Could this be attributed to Labor’s failure to win the election, but success in the number of seats won? Could this be attributed to the Liberal’s success in winning the election, but failure in number of seats lost?

Is ambiguity now so 2013? To restore true belief in the major parties’ platforms, the major parties must wear their values on their sleeves and promote their liberal/conservative agenda or their democratic socialist one, or in the case of the minor/major Greens party – get back to pushing environmental reform. The parties need to set their agenda to purely focus on attracting true believers to their causes.

There is a growing tide of people desiring the annihilation of the collective structures that underpin the decision making of a party platform and the two-party system. These people argue that bringing forth a sporadic cacophony of decision-makers is a more ‘democratic’ option. The people who advocate this appear to have no interest on how these individuals or parties will vote on issues, which are not a part of their single issue-focused or populist agenda.

Paul Keating is remembered and revered for his wit and quips. However, I truly believe he was able to be outstanding during his time, as both major parties were at true odds with each other in terms of ideology and Keating was able to harness this as a true battle of ideas between left and right.

I also believe that Shorten is definitely on the right path with his latest reforms more left of the spectrum than the Rudd/Gillard/Rudd years and he is also wearing democratic socialism on his sleeve. Time will tell where he goes with this.

If Turnbull is threatened by the rise of the Independents and minor parties – he must do the same. However, this will mean he will need to admit what he actually does believe in. This will be his greatest challenge yet.

With a sparodic cacophony of decision-makers, confusion will continue to reign until values and ideology once again trump populism (no pun intended).
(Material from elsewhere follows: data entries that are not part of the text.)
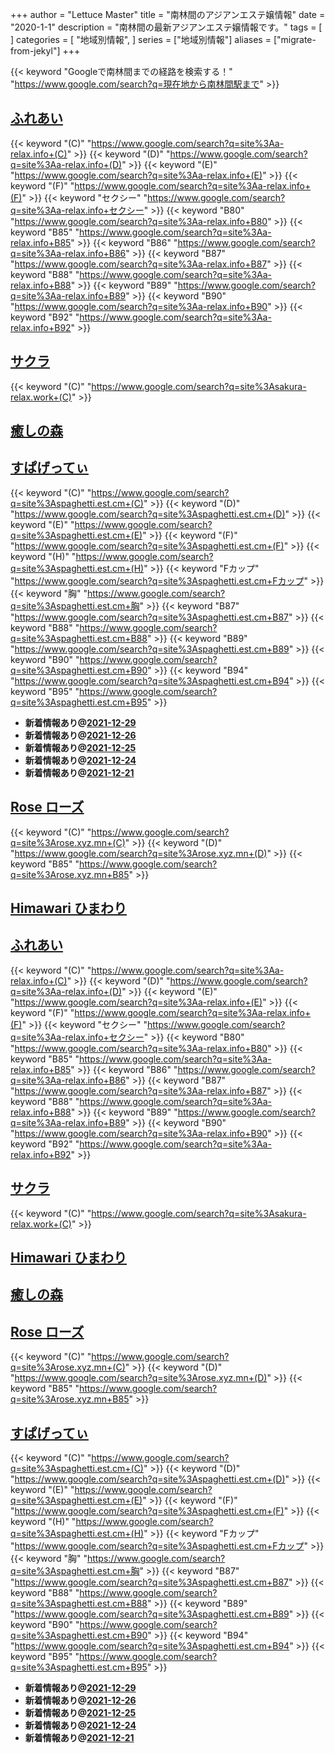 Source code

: +++
author = "Lettuce Master"
title = "南林間のアジアンエステ嬢情報"
date = "2020-1-1"
description = "南林間の最新アジアンエステ嬢情報です。"
tags = [
]
categories = [
    "地域別情報",
]
series = ["地域別情報"]
aliases = ["migrate-from-jekyl"]
+++

{{< keyword "Googleで南林間までの経路を検索する！" "https://www.google.com/search?q=現在地から南林間駅まで" >}}

## [ふれあい](http://a-relax.info/)
{{< keyword "(C)" "https://www.google.com/search?q=site%3Aa-relax.info+(C)" >}} {{< keyword "(D)" "https://www.google.com/search?q=site%3Aa-relax.info+(D)" >}} {{< keyword "(E)" "https://www.google.com/search?q=site%3Aa-relax.info+(E)" >}} {{< keyword "(F)" "https://www.google.com/search?q=site%3Aa-relax.info+(F)" >}} {{< keyword "セクシー" "https://www.google.com/search?q=site%3Aa-relax.info+セクシー" >}} {{< keyword "B80" "https://www.google.com/search?q=site%3Aa-relax.info+B80" >}} {{< keyword "B85" "https://www.google.com/search?q=site%3Aa-relax.info+B85" >}} {{< keyword "B86" "https://www.google.com/search?q=site%3Aa-relax.info+B86" >}} {{< keyword "B87" "https://www.google.com/search?q=site%3Aa-relax.info+B87" >}} {{< keyword "B88" "https://www.google.com/search?q=site%3Aa-relax.info+B88" >}} {{< keyword "B89" "https://www.google.com/search?q=site%3Aa-relax.info+B89" >}} {{< keyword "B90" "https://www.google.com/search?q=site%3Aa-relax.info+B90" >}} {{< keyword "B92" "https://www.google.com/search?q=site%3Aa-relax.info+B92" >}} 

## [サクラ](http://sakura-relax.work/)
{{< keyword "(C)" "https://www.google.com/search?q=site%3Asakura-relax.work+(C)" >}} 

## [癒しの森](http://relax-free.info/iyashinomori/)


## [すぱげってぃ](https://spaghetti.est.cm/)
{{< keyword "(C)" "https://www.google.com/search?q=site%3Aspaghetti.est.cm+(C)" >}} {{< keyword "(D)" "https://www.google.com/search?q=site%3Aspaghetti.est.cm+(D)" >}} {{< keyword "(E)" "https://www.google.com/search?q=site%3Aspaghetti.est.cm+(E)" >}} {{< keyword "(F)" "https://www.google.com/search?q=site%3Aspaghetti.est.cm+(F)" >}} {{< keyword "(H)" "https://www.google.com/search?q=site%3Aspaghetti.est.cm+(H)" >}} {{< keyword "Fカップ" "https://www.google.com/search?q=site%3Aspaghetti.est.cm+Fカップ" >}} {{< keyword "胸" "https://www.google.com/search?q=site%3Aspaghetti.est.cm+胸" >}} {{< keyword "B87" "https://www.google.com/search?q=site%3Aspaghetti.est.cm+B87" >}} {{< keyword "B88" "https://www.google.com/search?q=site%3Aspaghetti.est.cm+B88" >}} {{< keyword "B89" "https://www.google.com/search?q=site%3Aspaghetti.est.cm+B89" >}} {{< keyword "B90" "https://www.google.com/search?q=site%3Aspaghetti.est.cm+B90" >}} {{< keyword "B94" "https://www.google.com/search?q=site%3Aspaghetti.est.cm+B94" >}} {{< keyword "B95" "https://www.google.com/search?q=site%3Aspaghetti.est.cm+B95" >}} 

- **新着情報あり@[2021-12-29](/post/2021-12-29)**
- **新着情報あり@[2021-12-26](/post/2021-12-26)**
- **新着情報あり@[2021-12-25](/post/2021-12-25)**
- **新着情報あり@[2021-12-24](/post/2021-12-24)**
- **新着情報あり@[2021-12-21](/post/2021-12-21)**
## [Rose ローズ](https://rose.xyz.mn/)
{{< keyword "(C)" "https://www.google.com/search?q=site%3Arose.xyz.mn+(C)" >}} {{< keyword "(D)" "https://www.google.com/search?q=site%3Arose.xyz.mn+(D)" >}} {{< keyword "B85" "https://www.google.com/search?q=site%3Arose.xyz.mn+B85" >}} 

## [Himawari ひまわり](http://esthe-relax.info/)


## [ふれあい](http://a-relax.info/)
{{< keyword "(C)" "https://www.google.com/search?q=site%3Aa-relax.info+(C)" >}} {{< keyword "(D)" "https://www.google.com/search?q=site%3Aa-relax.info+(D)" >}} {{< keyword "(E)" "https://www.google.com/search?q=site%3Aa-relax.info+(E)" >}} {{< keyword "(F)" "https://www.google.com/search?q=site%3Aa-relax.info+(F)" >}} {{< keyword "セクシー" "https://www.google.com/search?q=site%3Aa-relax.info+セクシー" >}} {{< keyword "B80" "https://www.google.com/search?q=site%3Aa-relax.info+B80" >}} {{< keyword "B85" "https://www.google.com/search?q=site%3Aa-relax.info+B85" >}} {{< keyword "B86" "https://www.google.com/search?q=site%3Aa-relax.info+B86" >}} {{< keyword "B87" "https://www.google.com/search?q=site%3Aa-relax.info+B87" >}} {{< keyword "B88" "https://www.google.com/search?q=site%3Aa-relax.info+B88" >}} {{< keyword "B89" "https://www.google.com/search?q=site%3Aa-relax.info+B89" >}} {{< keyword "B90" "https://www.google.com/search?q=site%3Aa-relax.info+B90" >}} {{< keyword "B92" "https://www.google.com/search?q=site%3Aa-relax.info+B92" >}} 

## [サクラ](http://sakura-relax.work/)
{{< keyword "(C)" "https://www.google.com/search?q=site%3Asakura-relax.work+(C)" >}} 

## [Himawari ひまわり](http://esthe-relax.info/)


## [癒しの森](http://relax-free.info/iyashinomori/)


## [Rose ローズ](https://rose.xyz.mn/)
{{< keyword "(C)" "https://www.google.com/search?q=site%3Arose.xyz.mn+(C)" >}} {{< keyword "(D)" "https://www.google.com/search?q=site%3Arose.xyz.mn+(D)" >}} {{< keyword "B85" "https://www.google.com/search?q=site%3Arose.xyz.mn+B85" >}} 

## [すぱげってぃ](https://spaghetti.est.cm/)
{{< keyword "(C)" "https://www.google.com/search?q=site%3Aspaghetti.est.cm+(C)" >}} {{< keyword "(D)" "https://www.google.com/search?q=site%3Aspaghetti.est.cm+(D)" >}} {{< keyword "(E)" "https://www.google.com/search?q=site%3Aspaghetti.est.cm+(E)" >}} {{< keyword "(F)" "https://www.google.com/search?q=site%3Aspaghetti.est.cm+(F)" >}} {{< keyword "(H)" "https://www.google.com/search?q=site%3Aspaghetti.est.cm+(H)" >}} {{< keyword "Fカップ" "https://www.google.com/search?q=site%3Aspaghetti.est.cm+Fカップ" >}} {{< keyword "胸" "https://www.google.com/search?q=site%3Aspaghetti.est.cm+胸" >}} {{< keyword "B87" "https://www.google.com/search?q=site%3Aspaghetti.est.cm+B87" >}} {{< keyword "B88" "https://www.google.com/search?q=site%3Aspaghetti.est.cm+B88" >}} {{< keyword "B89" "https://www.google.com/search?q=site%3Aspaghetti.est.cm+B89" >}} {{< keyword "B90" "https://www.google.com/search?q=site%3Aspaghetti.est.cm+B90" >}} {{< keyword "B94" "https://www.google.com/search?q=site%3Aspaghetti.est.cm+B94" >}} {{< keyword "B95" "https://www.google.com/search?q=site%3Aspaghetti.est.cm+B95" >}} 

- **新着情報あり@[2021-12-29](/post/2021-12-29)**
- **新着情報あり@[2021-12-26](/post/2021-12-26)**
- **新着情報あり@[2021-12-25](/post/2021-12-25)**
- **新着情報あり@[2021-12-24](/post/2021-12-24)**
- **新着情報あり@[2021-12-21](/post/2021-12-21)**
Individualism as a central tenet and the risk to progressive reform

Individualism permeating as a result of seats won, is also a testament to the rise of Individualism in Australia. Individualism is a central tenet of Liberalism, liberal-conservativism, libertarianism, neo-conservatism and right-wing populism and even to an extent, the populist-centrists that are currently making up the majority of parliamentarians and senators as the result of the democratic vote that was cast at our recent election.

The successful reforms of the two party system, are all underpinned by collectivism/socialism and utilitarianism. That is where the greater needs of society, the protection and security of society, the moral good of society as the outcome, outweighs the desires or freedoms of the individual.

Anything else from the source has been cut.